In some embodiments, disclosed herein is a method for damping motion of an ultrasound transducer, the method comprising: coupling a plurality of electrical ports to the ultrasound transducer; connecting a first electrical circuit to two or more of the plurality of electrical ports, the electrical circuit comprising one or more of: a resistor, a capacitor, a switch, and an amplifier, wherein the first circuit is independent of a second circuit configured to drive the ultrasonic transducer or detect motion of the diaphragm; damping motion of the ultrasound transducer using the first circuit. In some implementations, connecting the first circuit to two or more of the plurality of electrical ports includes connecting a resistor and a capacitor in series to two or more of the plurality of electrical ports. In some embodiments, connecting the first circuit to two or more of the plurality of electrical ports comprises connecting a switch, a resistor, and a capacitor in series to two or more of the plurality of electrical ports. In some embodiments, the plurality of electrical ports includes at least one port above the piezoelectric element. In some embodiments, the plurality of electrical ports includes at least one port below the piezoelectric element. In some embodiments, the plurality of electrical ports comprises two ports or three ports. In some embodiments, the plurality of electrical ports comprises four ports, five ports, six ports, or any other number of ports.

Certain definitions

Unless defined otherwise, all technical terms used herein have the same meaning as commonly understood by one of ordinary skill in the art to which this invention belongs.

As used herein, the singular forms "a", "an" and "the" include the plural forms unless the context clearly dictates otherwise. Any reference herein to "or" is intended to encompass "and/or" unless otherwise indicated.

As used herein, the term "about" refers to an amount approaching about 10%, 5%, or 1% of the stated amount, including increments therein.

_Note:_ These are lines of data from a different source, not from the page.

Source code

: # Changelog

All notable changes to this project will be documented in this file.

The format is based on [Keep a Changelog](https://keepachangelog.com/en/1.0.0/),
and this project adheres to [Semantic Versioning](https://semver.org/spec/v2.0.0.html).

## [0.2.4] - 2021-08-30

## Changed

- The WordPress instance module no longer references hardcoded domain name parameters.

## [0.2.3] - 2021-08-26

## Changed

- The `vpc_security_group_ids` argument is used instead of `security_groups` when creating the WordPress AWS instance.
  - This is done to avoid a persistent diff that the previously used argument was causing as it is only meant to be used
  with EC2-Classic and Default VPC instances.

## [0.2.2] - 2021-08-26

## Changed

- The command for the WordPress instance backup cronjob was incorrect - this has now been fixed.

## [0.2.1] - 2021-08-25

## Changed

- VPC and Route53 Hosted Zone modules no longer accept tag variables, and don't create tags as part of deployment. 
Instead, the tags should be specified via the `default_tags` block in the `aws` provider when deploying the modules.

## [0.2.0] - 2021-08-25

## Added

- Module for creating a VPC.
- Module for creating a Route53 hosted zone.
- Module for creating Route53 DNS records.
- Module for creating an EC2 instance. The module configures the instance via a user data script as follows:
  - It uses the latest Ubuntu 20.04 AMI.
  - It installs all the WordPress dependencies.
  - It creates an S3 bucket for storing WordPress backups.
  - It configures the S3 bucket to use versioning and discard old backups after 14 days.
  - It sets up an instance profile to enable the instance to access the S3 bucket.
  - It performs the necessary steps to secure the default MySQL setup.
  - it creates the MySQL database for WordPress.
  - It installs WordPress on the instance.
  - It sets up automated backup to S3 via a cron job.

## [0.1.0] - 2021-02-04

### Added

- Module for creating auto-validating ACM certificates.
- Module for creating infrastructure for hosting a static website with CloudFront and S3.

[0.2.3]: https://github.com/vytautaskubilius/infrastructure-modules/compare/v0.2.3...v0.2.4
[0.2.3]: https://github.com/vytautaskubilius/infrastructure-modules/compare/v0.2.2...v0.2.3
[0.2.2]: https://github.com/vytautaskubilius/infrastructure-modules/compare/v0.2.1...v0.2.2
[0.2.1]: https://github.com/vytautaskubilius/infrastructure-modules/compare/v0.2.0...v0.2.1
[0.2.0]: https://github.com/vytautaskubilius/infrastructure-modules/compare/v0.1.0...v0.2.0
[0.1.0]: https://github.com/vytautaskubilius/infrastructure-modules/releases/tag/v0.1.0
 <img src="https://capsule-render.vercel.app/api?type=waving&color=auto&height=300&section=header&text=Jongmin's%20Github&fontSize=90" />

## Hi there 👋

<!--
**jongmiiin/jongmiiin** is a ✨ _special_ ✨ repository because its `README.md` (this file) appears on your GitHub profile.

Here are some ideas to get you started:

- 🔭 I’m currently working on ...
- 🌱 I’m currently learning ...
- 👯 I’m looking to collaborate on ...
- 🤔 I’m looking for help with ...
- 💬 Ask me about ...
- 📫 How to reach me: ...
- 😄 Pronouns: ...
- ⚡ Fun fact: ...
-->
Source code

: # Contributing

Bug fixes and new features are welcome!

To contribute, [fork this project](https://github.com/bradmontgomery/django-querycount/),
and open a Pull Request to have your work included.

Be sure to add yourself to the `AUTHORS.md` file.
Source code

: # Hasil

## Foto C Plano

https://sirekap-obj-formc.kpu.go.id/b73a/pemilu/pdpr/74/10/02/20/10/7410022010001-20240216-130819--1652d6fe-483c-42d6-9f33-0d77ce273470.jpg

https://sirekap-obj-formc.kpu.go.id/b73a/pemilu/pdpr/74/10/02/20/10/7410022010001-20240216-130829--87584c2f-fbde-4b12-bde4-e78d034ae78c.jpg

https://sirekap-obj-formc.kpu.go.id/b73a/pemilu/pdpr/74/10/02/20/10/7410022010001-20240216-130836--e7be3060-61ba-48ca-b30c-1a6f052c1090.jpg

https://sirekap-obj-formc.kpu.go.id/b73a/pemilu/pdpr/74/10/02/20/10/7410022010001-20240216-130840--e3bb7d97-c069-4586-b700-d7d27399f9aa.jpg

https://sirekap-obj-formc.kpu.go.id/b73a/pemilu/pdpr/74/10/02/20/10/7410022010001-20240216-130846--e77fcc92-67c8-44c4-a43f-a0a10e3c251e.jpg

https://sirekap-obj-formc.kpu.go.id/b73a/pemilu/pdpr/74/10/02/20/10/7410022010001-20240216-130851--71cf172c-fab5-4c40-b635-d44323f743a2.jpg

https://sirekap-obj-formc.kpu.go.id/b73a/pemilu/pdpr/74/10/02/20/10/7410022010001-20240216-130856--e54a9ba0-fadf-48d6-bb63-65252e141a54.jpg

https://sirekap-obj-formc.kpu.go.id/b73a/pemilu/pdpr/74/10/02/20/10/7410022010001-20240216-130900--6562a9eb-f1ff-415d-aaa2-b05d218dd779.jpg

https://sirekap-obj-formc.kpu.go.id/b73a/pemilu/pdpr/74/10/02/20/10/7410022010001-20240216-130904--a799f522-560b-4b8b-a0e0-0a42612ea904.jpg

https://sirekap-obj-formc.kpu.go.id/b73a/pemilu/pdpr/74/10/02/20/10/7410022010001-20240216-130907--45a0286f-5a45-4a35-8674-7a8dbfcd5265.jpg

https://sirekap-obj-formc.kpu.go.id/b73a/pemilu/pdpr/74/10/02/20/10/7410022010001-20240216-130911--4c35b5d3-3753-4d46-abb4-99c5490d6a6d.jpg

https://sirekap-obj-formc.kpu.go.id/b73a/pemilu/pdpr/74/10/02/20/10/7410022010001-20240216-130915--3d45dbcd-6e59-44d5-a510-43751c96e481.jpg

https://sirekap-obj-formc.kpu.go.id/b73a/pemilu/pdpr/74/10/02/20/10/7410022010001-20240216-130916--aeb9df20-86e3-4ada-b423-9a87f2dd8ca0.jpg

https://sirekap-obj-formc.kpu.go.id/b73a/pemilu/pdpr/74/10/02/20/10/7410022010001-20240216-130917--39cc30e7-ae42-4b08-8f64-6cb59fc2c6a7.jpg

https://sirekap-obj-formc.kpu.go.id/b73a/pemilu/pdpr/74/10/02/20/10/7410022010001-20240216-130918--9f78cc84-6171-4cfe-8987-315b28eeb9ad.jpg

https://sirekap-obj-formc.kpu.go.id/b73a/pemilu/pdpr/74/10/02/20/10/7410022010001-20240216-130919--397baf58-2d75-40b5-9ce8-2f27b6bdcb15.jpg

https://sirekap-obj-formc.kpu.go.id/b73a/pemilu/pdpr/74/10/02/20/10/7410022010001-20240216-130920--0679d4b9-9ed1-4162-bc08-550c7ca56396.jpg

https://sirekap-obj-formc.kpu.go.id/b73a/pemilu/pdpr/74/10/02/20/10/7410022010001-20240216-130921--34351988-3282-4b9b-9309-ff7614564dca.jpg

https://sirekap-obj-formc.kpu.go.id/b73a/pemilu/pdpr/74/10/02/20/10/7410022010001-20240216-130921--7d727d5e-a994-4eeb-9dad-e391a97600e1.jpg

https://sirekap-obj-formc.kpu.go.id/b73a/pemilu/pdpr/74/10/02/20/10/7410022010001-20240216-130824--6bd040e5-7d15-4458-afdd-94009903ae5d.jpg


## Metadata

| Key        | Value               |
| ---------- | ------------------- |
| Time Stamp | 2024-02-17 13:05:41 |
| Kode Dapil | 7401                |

In some embodiments, a port herein comprises a separate electrical connection to a transducer element. The connection is electrically independent of the other ports, but may be coupled to the other ports by the transducer elements. In some embodiments, a port herein comprises an electrode, an electrical conductor, such as a piezoelectric or capacitive transducer. In some embodiments, a port herein is electrically connected to an electrode. In some embodiments, a port herein comprises an electrode and an electrical connection to the electrode. However, the ports may take other forms. For example, in the case of a piezoresistive transducer, the port is a low resistance electrical contact to the piezoresistive element.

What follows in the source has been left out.